- WHAT YOU NEED TO DO
Nothing but the lines from the top of the data to the line holding "You are supposed" should be printed, word for word and both ends included; leave the pictures out.
RECORDS SHOWN: Begin
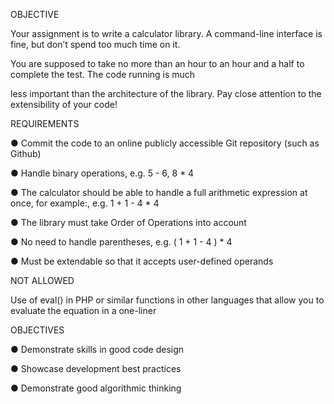 OBJECTIVE

Your assignment is to write a calculator library. A command-line interface is fine, but don’t spend too much time on it.

You are supposed to take no more than an hour to an hour and a half to complete the test. The code running is much

less important than the architecture of the library. Pay close attention to the extensibility of your code!

REQUIREMENTS

● Commit the code to an online publicly accessible Git repository (such as Github)

● Handle binary operations, e.g. 5 - 6, 8 * 4

● The calculator should be able to handle a full arithmetic expression at once, for example:, e.g. 1 + 1 - 4 * 4

● The library must take Order of Operations into account

● No need to handle parentheses, e.g. ( 1 + 1 - 4 ) * 4

● Must be extendable so that it accepts user-defined operands

NOT ALLOWED

Use of eval() in PHP or similar functions in other languages that allow you to evaluate the equation in a one-liner

OBJECTIVES​

● Demonstrate skills in good code design 

● Showcase development best practices 

● Demonstrate good algorithmic thinking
RECORDS SHOWN: End
- RESPONSE TO THE EXERCISE
 OBJECTIVE

Your assignment is to write a calculator library. A command-line interface is fine, but don’t spend too much time on it.

You are supposed to take no more than an hour to an hour and a half to complete the test. The code running is much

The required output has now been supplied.